• [RECORDS SHOWN]
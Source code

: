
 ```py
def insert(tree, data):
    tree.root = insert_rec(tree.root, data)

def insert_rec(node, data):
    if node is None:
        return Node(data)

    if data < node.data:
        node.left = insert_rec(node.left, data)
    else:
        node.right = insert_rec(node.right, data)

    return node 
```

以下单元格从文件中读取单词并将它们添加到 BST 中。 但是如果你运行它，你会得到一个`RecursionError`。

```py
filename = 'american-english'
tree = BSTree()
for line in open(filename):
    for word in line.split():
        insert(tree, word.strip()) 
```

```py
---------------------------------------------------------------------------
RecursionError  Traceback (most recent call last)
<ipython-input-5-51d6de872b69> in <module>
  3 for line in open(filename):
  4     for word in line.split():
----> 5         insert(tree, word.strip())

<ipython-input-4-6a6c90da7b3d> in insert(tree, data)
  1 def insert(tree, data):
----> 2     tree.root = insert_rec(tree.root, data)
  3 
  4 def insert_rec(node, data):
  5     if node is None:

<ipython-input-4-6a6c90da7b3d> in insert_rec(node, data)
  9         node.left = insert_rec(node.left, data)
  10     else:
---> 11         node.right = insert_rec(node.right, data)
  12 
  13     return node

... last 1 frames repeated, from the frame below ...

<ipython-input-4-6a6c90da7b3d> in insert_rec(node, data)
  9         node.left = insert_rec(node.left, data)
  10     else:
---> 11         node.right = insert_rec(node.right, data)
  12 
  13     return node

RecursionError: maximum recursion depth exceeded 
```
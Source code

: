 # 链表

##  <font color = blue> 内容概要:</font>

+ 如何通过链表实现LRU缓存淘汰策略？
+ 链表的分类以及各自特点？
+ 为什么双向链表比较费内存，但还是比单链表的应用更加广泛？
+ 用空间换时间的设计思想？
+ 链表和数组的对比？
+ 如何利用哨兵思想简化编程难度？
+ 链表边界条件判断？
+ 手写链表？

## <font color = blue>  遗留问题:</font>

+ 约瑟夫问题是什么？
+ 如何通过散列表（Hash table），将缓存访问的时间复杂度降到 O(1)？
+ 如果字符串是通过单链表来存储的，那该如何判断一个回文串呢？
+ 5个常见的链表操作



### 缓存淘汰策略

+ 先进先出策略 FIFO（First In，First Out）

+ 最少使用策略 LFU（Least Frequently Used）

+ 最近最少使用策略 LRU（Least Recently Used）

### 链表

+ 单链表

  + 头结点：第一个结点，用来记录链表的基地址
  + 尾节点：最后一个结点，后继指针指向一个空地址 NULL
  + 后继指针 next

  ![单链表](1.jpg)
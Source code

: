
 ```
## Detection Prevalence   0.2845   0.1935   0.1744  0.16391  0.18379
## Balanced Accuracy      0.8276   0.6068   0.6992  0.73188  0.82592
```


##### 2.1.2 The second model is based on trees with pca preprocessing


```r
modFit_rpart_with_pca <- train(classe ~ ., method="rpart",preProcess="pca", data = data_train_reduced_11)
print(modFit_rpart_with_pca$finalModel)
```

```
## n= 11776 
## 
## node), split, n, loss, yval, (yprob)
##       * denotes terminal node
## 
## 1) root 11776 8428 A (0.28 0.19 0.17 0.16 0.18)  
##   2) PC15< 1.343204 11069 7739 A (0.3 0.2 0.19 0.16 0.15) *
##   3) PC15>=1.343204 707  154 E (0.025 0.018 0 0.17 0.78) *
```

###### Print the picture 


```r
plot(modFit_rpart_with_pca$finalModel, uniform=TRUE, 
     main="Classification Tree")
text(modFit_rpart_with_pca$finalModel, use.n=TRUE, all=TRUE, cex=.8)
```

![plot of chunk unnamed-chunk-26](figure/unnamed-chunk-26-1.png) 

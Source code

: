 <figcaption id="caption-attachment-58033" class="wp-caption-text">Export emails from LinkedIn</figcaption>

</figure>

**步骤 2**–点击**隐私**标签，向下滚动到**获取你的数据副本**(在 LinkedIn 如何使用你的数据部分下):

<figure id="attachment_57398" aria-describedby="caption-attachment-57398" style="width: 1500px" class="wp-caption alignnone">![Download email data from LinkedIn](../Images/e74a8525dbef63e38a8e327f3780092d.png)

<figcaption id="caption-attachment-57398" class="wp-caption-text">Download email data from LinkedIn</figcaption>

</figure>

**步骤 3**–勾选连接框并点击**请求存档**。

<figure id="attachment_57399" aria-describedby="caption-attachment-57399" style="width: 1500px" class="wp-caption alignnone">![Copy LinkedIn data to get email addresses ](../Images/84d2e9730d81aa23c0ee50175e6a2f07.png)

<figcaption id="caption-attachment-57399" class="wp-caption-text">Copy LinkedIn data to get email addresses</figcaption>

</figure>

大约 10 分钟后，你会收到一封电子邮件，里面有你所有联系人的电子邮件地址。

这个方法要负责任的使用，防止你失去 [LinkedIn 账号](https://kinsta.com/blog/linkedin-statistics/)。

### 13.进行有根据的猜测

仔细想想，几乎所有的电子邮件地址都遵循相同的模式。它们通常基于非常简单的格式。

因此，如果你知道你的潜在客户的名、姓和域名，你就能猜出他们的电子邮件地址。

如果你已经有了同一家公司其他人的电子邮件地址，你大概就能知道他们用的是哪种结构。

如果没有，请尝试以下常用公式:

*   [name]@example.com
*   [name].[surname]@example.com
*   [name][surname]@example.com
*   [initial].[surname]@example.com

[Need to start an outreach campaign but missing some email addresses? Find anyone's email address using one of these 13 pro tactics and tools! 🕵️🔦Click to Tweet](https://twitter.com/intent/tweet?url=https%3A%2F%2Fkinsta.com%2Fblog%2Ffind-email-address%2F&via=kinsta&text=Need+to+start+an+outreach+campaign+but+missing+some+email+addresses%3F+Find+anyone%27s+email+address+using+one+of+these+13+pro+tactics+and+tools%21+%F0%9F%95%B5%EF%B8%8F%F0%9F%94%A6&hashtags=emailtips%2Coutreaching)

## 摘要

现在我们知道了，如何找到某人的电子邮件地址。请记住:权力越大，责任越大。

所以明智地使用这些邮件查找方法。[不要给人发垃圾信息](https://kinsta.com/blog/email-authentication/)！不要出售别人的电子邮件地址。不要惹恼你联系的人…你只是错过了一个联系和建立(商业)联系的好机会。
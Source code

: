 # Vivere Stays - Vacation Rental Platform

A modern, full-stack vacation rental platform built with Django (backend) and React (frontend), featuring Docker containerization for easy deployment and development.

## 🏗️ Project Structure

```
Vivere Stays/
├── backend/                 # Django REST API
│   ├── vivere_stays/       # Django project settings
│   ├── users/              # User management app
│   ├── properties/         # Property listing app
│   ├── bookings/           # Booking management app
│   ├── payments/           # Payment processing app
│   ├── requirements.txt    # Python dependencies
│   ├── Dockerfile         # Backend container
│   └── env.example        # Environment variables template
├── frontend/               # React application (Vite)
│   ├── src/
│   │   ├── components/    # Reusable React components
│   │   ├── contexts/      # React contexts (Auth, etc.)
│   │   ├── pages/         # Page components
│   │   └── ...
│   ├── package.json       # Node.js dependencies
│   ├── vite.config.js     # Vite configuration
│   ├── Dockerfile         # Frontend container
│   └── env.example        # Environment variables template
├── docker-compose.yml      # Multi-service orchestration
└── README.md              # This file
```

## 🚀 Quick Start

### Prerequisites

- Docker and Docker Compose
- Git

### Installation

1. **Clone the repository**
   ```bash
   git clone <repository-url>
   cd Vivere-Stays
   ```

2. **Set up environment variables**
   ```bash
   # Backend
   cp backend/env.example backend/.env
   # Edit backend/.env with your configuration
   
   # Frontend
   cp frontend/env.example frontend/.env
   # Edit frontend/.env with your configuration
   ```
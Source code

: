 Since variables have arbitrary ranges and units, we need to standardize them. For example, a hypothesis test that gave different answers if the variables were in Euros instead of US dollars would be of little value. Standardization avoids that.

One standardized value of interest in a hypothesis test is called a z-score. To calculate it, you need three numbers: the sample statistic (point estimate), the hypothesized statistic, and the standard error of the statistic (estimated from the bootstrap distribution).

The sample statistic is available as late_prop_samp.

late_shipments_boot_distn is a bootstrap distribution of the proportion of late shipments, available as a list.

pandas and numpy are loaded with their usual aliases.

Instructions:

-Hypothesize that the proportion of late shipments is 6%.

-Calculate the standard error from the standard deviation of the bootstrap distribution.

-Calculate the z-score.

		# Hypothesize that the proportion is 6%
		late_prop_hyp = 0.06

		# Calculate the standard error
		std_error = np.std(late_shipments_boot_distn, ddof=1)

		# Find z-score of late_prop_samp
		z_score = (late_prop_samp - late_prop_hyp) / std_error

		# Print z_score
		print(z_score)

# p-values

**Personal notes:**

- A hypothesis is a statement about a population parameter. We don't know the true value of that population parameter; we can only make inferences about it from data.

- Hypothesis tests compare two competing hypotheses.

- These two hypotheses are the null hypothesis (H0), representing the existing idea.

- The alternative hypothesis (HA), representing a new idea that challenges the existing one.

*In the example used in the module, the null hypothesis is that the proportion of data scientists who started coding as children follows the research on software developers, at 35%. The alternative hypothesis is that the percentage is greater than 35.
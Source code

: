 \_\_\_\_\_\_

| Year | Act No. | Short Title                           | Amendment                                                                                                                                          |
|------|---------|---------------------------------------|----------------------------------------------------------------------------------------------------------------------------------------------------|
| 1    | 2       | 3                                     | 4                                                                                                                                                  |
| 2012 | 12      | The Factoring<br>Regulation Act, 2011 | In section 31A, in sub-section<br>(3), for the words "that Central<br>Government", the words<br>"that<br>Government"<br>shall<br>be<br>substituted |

• [WHAT TO DO] In the data above, find each line that has the word "width" and copy it out.

• [SOLUTION TO THE PROBLEM]
<figure id="attachment_57398" aria-describedby="caption-attachment-57398" style="width: 1500px" class="wp-caption alignnone">![Download email data from LinkedIn](../Images/e74a8525dbef63e38a8e327f3780092d.png)
<figure id="attachment_57399" aria-describedby="caption-attachment-57399" style="width: 1500px" class="wp-caption alignnone">![Copy LinkedIn data to get email addresses ](../Images/84d2e9730d81aa23c0ee50175e6a2f07.png)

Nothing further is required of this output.